Could you filter the data below down to the lines that hold the word "virtual"?

BEGIN Supplied records

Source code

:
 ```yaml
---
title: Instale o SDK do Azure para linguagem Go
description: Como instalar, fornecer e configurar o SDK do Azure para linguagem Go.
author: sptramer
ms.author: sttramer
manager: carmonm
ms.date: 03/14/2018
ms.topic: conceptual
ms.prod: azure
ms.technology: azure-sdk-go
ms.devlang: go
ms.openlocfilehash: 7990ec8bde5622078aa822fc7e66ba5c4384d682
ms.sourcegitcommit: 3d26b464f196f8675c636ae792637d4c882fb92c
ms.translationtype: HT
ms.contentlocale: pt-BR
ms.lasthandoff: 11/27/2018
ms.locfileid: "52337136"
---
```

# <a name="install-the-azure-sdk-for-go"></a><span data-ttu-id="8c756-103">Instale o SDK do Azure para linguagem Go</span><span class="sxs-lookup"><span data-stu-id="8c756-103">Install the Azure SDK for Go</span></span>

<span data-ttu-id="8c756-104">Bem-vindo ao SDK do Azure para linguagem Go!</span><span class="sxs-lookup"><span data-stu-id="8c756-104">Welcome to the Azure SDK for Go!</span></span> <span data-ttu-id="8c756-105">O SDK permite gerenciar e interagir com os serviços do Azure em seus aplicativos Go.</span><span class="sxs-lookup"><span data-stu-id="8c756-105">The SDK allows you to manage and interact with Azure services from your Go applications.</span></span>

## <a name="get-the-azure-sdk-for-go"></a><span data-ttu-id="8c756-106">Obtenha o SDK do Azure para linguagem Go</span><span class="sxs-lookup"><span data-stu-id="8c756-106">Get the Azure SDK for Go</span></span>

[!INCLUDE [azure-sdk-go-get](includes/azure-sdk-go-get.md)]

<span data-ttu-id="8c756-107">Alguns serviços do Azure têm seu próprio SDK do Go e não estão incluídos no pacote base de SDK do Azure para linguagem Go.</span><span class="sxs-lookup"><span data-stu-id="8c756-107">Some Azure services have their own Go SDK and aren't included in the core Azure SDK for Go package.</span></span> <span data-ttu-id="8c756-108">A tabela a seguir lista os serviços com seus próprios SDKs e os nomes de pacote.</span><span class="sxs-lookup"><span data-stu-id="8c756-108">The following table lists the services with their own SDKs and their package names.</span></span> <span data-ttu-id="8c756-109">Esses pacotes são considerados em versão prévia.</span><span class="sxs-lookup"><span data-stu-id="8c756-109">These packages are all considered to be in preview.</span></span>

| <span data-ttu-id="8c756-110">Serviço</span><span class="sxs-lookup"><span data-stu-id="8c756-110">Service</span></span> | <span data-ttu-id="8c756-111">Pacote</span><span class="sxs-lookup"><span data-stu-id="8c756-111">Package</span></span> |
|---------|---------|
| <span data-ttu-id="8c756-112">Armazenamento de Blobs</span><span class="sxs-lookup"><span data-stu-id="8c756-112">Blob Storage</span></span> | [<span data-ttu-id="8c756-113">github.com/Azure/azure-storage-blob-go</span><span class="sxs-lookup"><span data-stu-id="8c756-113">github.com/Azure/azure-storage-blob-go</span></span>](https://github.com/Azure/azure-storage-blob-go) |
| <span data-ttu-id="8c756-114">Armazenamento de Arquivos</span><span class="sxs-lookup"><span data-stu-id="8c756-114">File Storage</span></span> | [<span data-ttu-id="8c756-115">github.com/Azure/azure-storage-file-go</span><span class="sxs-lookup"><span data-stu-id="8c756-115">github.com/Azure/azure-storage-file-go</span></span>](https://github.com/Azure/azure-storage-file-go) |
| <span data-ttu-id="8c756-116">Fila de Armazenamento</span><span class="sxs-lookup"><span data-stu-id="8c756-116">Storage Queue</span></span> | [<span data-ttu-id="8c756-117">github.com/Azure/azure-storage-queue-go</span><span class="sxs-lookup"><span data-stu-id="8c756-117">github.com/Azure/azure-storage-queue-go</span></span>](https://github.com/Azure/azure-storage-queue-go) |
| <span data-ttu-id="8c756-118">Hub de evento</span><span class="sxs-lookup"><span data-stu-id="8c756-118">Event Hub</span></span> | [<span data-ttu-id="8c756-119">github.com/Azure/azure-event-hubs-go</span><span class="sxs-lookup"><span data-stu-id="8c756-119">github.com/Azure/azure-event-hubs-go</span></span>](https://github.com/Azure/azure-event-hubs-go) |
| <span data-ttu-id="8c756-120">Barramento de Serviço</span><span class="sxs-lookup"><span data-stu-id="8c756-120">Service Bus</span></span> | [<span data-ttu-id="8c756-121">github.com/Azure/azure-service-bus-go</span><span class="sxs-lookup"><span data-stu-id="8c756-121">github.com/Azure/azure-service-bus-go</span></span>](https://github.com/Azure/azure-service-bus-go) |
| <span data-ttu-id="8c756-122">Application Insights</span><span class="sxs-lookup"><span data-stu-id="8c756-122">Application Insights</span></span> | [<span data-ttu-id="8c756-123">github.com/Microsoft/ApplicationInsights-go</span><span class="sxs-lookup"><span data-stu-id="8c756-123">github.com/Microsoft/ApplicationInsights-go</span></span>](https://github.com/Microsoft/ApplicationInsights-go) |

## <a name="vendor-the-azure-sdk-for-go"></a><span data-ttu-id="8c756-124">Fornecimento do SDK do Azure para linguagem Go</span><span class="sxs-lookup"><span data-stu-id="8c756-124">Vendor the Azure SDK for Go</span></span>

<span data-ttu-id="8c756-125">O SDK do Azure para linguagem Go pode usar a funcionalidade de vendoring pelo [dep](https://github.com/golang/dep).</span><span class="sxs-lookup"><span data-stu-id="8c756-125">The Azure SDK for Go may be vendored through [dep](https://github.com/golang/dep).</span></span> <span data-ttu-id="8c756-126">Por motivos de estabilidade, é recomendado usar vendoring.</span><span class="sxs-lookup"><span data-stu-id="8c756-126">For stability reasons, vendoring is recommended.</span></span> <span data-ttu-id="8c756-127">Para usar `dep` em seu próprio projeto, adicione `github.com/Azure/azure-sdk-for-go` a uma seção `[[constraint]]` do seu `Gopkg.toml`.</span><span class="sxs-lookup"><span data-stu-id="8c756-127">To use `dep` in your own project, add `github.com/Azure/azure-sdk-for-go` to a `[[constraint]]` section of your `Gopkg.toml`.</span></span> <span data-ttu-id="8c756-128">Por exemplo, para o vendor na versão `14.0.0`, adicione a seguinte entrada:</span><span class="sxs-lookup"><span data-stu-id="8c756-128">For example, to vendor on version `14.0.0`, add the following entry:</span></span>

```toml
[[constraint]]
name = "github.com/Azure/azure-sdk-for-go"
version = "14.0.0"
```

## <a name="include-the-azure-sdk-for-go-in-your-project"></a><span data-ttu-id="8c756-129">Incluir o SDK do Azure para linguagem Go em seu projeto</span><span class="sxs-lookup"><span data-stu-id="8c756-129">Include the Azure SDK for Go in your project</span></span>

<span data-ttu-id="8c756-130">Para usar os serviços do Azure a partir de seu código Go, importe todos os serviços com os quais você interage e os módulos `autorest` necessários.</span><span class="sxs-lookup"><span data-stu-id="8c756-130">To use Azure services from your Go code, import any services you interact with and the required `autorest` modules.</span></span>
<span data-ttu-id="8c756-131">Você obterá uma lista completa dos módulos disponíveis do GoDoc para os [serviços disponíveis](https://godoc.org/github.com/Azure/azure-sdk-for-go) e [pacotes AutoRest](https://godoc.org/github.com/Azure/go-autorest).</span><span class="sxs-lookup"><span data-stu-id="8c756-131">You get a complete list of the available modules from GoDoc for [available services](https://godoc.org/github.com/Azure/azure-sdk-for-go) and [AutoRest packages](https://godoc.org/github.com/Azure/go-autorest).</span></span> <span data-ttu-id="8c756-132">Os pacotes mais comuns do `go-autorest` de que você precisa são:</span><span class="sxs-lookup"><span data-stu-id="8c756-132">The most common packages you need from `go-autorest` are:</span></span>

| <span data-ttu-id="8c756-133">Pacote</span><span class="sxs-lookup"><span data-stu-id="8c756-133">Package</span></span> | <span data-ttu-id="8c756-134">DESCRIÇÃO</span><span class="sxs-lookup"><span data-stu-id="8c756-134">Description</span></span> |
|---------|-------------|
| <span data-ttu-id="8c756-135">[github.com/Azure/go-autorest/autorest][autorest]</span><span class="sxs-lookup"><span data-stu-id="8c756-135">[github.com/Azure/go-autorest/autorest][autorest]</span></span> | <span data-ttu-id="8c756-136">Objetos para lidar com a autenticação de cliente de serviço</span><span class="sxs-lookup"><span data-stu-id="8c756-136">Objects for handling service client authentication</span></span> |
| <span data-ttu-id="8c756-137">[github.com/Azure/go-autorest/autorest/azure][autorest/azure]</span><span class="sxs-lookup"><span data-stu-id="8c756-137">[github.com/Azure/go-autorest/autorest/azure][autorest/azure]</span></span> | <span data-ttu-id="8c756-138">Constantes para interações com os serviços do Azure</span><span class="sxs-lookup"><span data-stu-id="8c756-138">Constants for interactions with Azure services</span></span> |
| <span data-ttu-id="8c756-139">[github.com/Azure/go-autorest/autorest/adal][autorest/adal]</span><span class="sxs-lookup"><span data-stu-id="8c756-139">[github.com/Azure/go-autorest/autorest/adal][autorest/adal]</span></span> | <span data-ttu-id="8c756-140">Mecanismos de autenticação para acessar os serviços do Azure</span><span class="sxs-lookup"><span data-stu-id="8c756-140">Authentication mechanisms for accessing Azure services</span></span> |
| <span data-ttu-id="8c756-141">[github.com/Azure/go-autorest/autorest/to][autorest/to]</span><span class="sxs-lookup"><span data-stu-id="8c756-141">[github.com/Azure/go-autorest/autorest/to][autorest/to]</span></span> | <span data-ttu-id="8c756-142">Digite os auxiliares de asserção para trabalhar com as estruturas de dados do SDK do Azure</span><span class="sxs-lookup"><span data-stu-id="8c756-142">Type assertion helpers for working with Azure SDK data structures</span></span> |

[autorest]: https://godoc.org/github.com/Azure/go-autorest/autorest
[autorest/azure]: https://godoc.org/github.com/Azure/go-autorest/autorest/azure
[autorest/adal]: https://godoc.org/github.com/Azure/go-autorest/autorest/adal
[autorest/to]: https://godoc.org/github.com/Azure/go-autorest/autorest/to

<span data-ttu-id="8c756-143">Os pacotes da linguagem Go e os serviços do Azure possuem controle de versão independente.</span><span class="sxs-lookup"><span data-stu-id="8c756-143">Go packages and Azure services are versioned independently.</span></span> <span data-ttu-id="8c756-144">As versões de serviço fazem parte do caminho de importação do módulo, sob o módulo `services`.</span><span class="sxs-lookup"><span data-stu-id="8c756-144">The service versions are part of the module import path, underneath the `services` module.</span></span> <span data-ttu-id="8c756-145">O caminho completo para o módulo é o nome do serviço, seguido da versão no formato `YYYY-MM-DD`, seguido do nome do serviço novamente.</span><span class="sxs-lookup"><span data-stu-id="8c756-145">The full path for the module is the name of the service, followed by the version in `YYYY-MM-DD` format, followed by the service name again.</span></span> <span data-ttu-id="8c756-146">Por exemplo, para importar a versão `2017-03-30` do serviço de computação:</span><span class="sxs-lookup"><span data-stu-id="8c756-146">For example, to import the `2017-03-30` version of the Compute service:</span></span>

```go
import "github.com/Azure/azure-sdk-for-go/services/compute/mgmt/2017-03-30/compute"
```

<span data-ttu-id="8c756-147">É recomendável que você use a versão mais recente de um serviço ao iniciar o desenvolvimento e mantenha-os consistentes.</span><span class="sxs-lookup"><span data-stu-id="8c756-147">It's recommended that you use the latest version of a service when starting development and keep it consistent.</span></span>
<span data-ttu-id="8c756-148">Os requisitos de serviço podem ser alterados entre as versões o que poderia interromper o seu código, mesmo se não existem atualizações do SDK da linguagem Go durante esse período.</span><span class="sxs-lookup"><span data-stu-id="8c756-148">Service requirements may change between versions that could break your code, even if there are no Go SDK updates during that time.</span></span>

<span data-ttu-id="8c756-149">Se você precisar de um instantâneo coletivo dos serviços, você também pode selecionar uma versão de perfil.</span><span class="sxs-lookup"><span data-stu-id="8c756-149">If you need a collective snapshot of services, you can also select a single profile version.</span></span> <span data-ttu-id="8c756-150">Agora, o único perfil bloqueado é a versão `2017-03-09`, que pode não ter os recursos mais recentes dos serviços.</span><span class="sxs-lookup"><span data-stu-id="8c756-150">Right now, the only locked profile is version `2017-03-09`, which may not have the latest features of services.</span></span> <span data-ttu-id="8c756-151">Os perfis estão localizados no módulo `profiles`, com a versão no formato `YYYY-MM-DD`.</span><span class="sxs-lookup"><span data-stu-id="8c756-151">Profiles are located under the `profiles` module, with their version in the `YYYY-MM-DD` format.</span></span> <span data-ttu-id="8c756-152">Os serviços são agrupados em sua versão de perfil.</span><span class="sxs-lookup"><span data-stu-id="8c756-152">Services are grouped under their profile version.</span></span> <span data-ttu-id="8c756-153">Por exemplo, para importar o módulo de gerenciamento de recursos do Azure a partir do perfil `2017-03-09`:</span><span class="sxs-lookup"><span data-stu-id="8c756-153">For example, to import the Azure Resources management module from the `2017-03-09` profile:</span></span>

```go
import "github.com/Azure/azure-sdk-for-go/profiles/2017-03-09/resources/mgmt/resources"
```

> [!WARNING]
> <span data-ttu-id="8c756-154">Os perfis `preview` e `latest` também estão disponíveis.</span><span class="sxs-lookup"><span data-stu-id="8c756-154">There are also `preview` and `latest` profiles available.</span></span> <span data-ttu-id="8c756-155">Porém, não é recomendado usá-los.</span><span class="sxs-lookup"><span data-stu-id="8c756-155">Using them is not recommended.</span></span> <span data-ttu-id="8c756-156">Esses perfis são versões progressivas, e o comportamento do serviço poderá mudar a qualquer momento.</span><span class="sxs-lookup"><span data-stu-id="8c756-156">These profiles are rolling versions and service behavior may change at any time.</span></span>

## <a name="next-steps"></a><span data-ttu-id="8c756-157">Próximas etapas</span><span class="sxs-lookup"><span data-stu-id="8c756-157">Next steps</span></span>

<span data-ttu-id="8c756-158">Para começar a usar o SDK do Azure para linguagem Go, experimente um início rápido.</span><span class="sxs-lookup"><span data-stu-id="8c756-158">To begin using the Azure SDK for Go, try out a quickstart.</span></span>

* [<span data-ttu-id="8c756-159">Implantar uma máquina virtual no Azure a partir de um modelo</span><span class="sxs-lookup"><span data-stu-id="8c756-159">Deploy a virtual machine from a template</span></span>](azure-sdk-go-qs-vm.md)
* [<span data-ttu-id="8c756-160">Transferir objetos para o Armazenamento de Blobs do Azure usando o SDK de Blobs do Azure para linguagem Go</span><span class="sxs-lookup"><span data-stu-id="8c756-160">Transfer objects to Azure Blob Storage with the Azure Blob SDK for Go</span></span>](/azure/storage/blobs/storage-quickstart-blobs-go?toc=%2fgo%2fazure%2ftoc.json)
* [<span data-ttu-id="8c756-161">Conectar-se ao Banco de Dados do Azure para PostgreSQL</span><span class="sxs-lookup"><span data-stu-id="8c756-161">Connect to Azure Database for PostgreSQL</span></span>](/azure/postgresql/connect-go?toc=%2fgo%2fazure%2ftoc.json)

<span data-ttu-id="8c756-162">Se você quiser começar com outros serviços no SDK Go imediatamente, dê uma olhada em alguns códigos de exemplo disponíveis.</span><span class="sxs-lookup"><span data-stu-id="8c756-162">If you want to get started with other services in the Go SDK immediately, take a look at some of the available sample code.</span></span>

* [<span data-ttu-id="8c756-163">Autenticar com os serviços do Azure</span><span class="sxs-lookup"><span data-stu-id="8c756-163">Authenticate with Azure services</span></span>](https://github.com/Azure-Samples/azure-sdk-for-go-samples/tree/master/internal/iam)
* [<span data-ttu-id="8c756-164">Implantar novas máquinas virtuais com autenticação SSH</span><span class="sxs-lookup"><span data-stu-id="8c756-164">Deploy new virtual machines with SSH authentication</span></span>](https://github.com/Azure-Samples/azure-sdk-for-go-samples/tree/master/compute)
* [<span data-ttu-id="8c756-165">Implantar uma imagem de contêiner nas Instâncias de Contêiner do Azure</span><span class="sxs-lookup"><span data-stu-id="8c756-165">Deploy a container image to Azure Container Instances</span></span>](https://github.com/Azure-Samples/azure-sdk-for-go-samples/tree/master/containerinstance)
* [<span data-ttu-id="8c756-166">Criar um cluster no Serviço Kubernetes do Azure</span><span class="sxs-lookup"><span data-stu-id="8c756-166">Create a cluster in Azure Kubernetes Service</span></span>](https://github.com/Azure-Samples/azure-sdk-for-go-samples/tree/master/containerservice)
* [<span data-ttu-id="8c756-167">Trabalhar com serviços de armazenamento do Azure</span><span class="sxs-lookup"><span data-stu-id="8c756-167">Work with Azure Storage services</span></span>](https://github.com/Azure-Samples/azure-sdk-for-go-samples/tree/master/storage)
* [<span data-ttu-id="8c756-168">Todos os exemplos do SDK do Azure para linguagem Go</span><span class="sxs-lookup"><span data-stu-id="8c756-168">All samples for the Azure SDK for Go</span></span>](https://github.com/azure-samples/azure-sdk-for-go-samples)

END Supplied records

* **Completed exercise**:
* [<span data-ttu-id="8c756-159">Implantar uma máquina virtual no Azure a partir de um modelo</span><span class="sxs-lookup"><span data-stu-id="8c756-159">Deploy a virtual machine from a template</span></span>](azure-sdk-go-qs-vm.md)
* [<span data-ttu-id="8c756-164">Implantar novas máquinas virtuais com autenticação SSH</span><span class="sxs-lookup"><span data-stu-id="8c756-164">Deploy new virtual machines with SSH authentication</span></span>](https://github.com/Azure-Samples/azure-sdk-for-go-samples/tree/master/compute)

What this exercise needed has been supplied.